In the records below, find the line holding "- The language is nicely embedded in List" and the line holding "- 通过Pattern (match)". Set down both, with every line between them, exactly.

[[ Records shown, beginning ]]

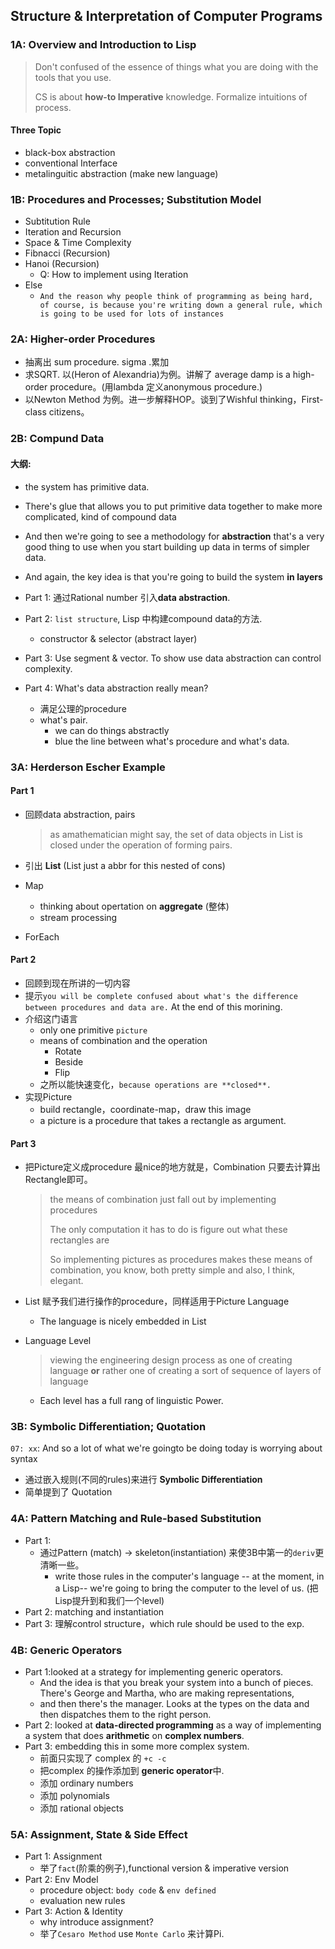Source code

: ## Structure & Interpretation of Computer Programs

### 1A: Overview and Introduction to Lisp

> Don't confused of the essence of things what you are doing with the tools that you use.
>
> CS is about **how-to Imperative** knowledge. Formalize intuitions of process.

#### Three Topic

- black-box abstraction
- conventional Interface
- metalinguitic abstraction (make new language)

### 1B: Procedures and Processes; Substitution Model

- Subtitution Rule
- Iteration and Recursion
- Space & Time Complexity
- Fibnacci (Recursion)
- Hanoi (Recursion)
  - Q: How to implement using Iteration
- Else
  - `And the reason why people think of programming as being hard, of course, is because you're writing down a general rule, which is going to be used for lots of instances`

### 2A: Higher-order Procedures

- 抽离出 sum procedure. sigma .累加
- 求SQRT. 以(Heron of Alexandria)为例。讲解了 average damp is a high-order procedure。(用lambda 定义anonymous procedure.)
- 以Newton Method 为例。进一步解释HOP。谈到了Wishful thinking，First-class citizens。


### 2B: Compund Data

#### 大纲:

- the system has primitive data.
- There's glue that allows you to put primitive data together to make more complicated, kind of compound data
- And then we're going to see a methodology for **abstraction** that's a very good thing to use when you start building up data in terms of simpler data.
- And again, the key idea is that you're going to build the system **in layers**


- Part 1: 通过Rational number 引入**data abstraction**.
- Part 2: `list structure`, Lisp 中构建compound data的方法.
  - constructor & selector (abstract layer)
- Part 3: Use segment & vector. To show use data abstraction can control complexity.
- Part 4: What's data abstraction really mean?
  - 满足公理的procedure
  - what's pair.
    - we can do things abstractly
    - blue the line between what's procedure and what's data.


### 3A: Herderson Escher Example

#### Part 1

- 回顾data abstraction, pairs

  > as amathematician might say, the set of data objects in List is closed under the operation of forming pairs.

- 引出 **List** (List just a abbr for this nested of cons)

- Map

  - thinking about opertation on **aggregate** (整体)
  - stream processing

- ForEach

#### Part 2

- 回顾到现在所讲的一切内容
- 提示`you will be complete confused about what's the difference between procedures and data are.` At the end of this morining.
- 介绍这门语言
  - only one primitive `picture`
  - means of combination and the operation
    - Rotate
    - Beside
    - Flip
  - 之所以能快速变化，`because operations are **closed**.`
- 实现Picture
  - build rectangle，coordinate-map，draw this image
  - a picture is a procedure that takes a rectangle as argument.

#### Part 3

- 把Picture定义成procedure 最nice的地方就是，Combination 只要去计算出Rectangle即可。

  > the means of combination just fall out by implementing procedures
  >
  > The only computation it has to do is figure out what these rectangles are
  >
  > So implementing pictures as procedures makes these means of combination, you know, both pretty simple and also, I think, elegant.

- List 赋予我们进行操作的procedure，同样适用于Picture Language

  - The language is nicely embedded in List

- Language Level

  > viewing the engineering design process as one of creating language **or** rather one of creating a sort of sequence of layers of language

  - Each level has a full rang of linguistic Power.


### 3B: Symbolic Differentiation; Quotation

`07: xx`: And so a lot of what we're goingto be doing today is worrying about syntax

- 通过嵌入规则(不同的rules)来进行 **Symbolic Differentiation**
- 简单提到了 Quotation

### 4A: Pattern Matching and Rule-based Substitution

- Part 1:
  - 通过Pattern (match) -> skeleton(instantiation) 来使3B中第一的`deriv`更清晰一些。
    - write those rules in the computer's language -- at the moment, in a Lisp-- we're going to bring the computer to the level of us. (把Lisp提升到和我们一个level)
- Part 2: matching and instantiation
- Part 3: 理解control structure，which rule should be used to the exp.

### 4B: Generic Operators

- Part 1:looked at a strategy for implementing generic operators.
  - And the idea is that you break your system into a bunch of pieces. There's George and Martha, who are making representations,
  - and then there's the manager. Looks at the types on the data and then dispatches them to the right person.
- Part 2: looked at **data-directed programming** as a way of implementing a system that does **arithmetic** on **complex numbers**.
- Part 3: embedding this in some more complex system.
  - 前面只实现了 complex 的 `+c -c`
  - 把complex 的操作添加到 **generic operator**中.
  - 添加 ordinary numbers
  - 添加 polynomials
  - 添加 rational objects


### 5A: Assignment, State & Side Effect

- Part 1: Assignment
  - 举了`fact`(阶乘的例子),functional version & imperative version
- Part 2: Env Model
  - procedure object: `body code` & `env defined`
  - evaluation new rules
- Part 3: Action & Identity
  - why introduce assignment?
  - 举了`Cesaro Method` use `Monte Carlo` 来计算Pi.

[[ Records shown, end ]]

## Answer for this exercise
  - The language is nicely embedded in List

- Language Level

  > viewing the engineering design process as one of creating language **or** rather one of creating a sort of sequence of layers of language

  - Each level has a full rang of linguistic Power.


### 3B: Symbolic Differentiation; Quotation

`07: xx`: And so a lot of what we're goingto be doing today is worrying about syntax

- 通过嵌入规则(不同的rules)来进行 **Symbolic Differentiation**
- 简单提到了 Quotation

### 4A: Pattern Matching and Rule-based Substitution

- Part 1:
  - 通过Pattern (match) -> skeleton(instantiation) 来使3B中第一的`deriv`更清晰一些。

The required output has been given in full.